Another bike to consider would be the Ninja 400.
Leximon thank you very much for your reply. After reading Hogcowboy's post as well as yours (specifically to be easy on the throttle) I'm also going to consider bikes with smaller engines and I will look at the Ninja for sure.

Sh1t, I was 50, when I bought my first bike...
Good on you for the encouragement. Additionally it gives me some additional positive feedback about selecting a Honda. Thanks again!

No worries with your choice!...
Thank you Doc for the feedback on the CR500F. I read the review and I now know a lot more than I did earlier today. :) Very cool of you to give positive encouragement and your post makes me even more anxious to get out there. Most appreciated.

Welcome to th forum and as suggested wait until after your course, who knows you may decide it isn't for you. Go to various dealers and sit on bikes you are interested in. You have to be comfortable in the saddle.
Critter you make an excellent point and I do intend to wait until I've completed the riders course until I make a final decision on a bike. I guess I just like to do research and have some idea of what is drawing my interest. Plus it helps pass the time until my course starts. Thank you sir!

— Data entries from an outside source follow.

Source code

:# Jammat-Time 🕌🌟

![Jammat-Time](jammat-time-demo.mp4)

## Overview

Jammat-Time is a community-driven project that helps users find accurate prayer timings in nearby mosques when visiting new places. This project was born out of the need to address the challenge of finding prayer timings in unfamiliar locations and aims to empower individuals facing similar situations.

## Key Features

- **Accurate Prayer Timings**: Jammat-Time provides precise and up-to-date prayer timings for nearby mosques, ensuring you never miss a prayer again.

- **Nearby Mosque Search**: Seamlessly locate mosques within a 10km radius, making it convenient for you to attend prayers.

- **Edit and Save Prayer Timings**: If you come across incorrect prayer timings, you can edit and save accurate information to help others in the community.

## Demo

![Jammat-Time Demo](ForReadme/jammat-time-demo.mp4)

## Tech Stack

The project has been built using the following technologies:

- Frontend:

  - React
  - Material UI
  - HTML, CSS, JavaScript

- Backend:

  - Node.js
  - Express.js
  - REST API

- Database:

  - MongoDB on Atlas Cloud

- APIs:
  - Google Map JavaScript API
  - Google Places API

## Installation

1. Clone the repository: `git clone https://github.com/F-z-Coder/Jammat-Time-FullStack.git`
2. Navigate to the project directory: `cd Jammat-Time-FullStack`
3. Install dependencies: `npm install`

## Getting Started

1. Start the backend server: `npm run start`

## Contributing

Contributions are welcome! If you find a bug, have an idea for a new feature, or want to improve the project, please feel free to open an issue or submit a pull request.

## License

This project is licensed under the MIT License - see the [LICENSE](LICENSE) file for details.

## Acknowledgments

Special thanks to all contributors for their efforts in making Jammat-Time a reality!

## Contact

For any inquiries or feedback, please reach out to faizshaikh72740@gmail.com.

If you want a more upright position bike, the Kawasaki Vulcan 500 might be a better choice. It's not a sport looking bike, but more of a cruiser looking bike. You need to keep in mind if you want something that says you're a sporty fast rider, or something that fits well. Best if you can sit on several different bikes to at least get the "feel" which is most important of all since 95%, or more, of the time, you'll be riding by yourself anyway.
Mr RonK thank you for your reply. What fits well and is easier to control are definitely a priority over how I look. I was under the impression, and I do NOT mind being corrected/educated, that cruisers might not be the best starting bike because of weight and rider position. Basically I've read that they are more difficult to control. Is that you experience? Thanks again for your guidance and encouragement.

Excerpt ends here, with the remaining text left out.